I tried to visit internet forums, but you know what its like - nobody likes someone spamming in forums! I wasn’t already embedded in those places. I took a chance and posted an A Cappella at www.ccmixter.org and began to get a lot of remixes from that community. There is an amazing gathering of talent there. But I didn’t spend hours and hours trying to market the site. I wanted to see what would happen.
And of course what happened was that the Internet wove its magic spell and people just ended up finding me. I like how organic and mysterious the Internet can be. I really love the feeling of throwing something (in this case a song) into the darkness and waiting for someone to throw it back to you - that’s what the web represents for me.
Apart from composing each month a new song. How much time did you invest in your project each month?

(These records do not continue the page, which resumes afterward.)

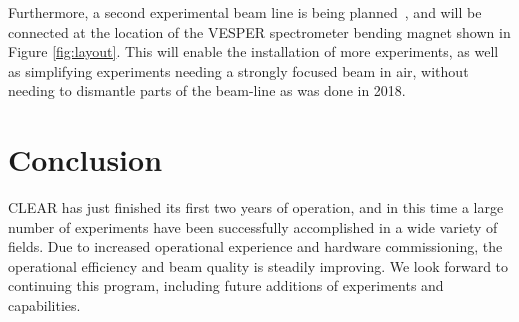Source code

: \documentclass[a4paper,
               keeplastbox,   %
               ]{jacow}
\begin{document}
Furthermore, a second experimental beam line is being planned~\cite{Roberto::CLEARrev}, and will be connected at the location of the VESPER spectrometer bending magnet shown in Figure \ref{fig:layout}.
This will enable the installation of more experiments, as well as simplifying experiments needing a strongly focused beam in air, without needing to dismantle parts of the beam-line as was done in 2018.

\section{Conclusion}

CLEAR has just finished its first two years of operation, and in this time a large number of experiments have been successfully accomplished in a wide variety of fields.
Due to increased operational experience and hardware commissioning, the operational efficiency and beam quality is steadily improving.
We look forward to continuing this program, including future additions of experiments and capabilities.
\end{document}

Usually I spent about three weeks digesting news and ideas and fooling around, not really concentrating on working and then a week in a state of total panic as I tried to finish the song. It was a rollercoaster but I loved it.
You received hundreds of mixes. One of my favorite mixes is the remix for “May” by Apeskinny. The remix does not appear on the album. How did you choose the songs for the compilation?
That’s one of my favorites too. Believe me, I had many, many favorites that didn’t make the record. I can’t explain or justify my decisions other than say that my criteria for selection was very personal and subjective. I chose the remixes that really spoke to, or reflected, the songs. Every mix I chose was not only technically interesting or whatever but also somehow captured the spirit of the song.
For example the January “Stalactite” mix by Max Plank has this frosty arctic feeling to it. The song (original) is all about broken resolutions, and somehow the tone of the mix related to the feeling I was singing about. It’s minimal techno with this long slow build up to the vocal, and there is something shivering and alive in it.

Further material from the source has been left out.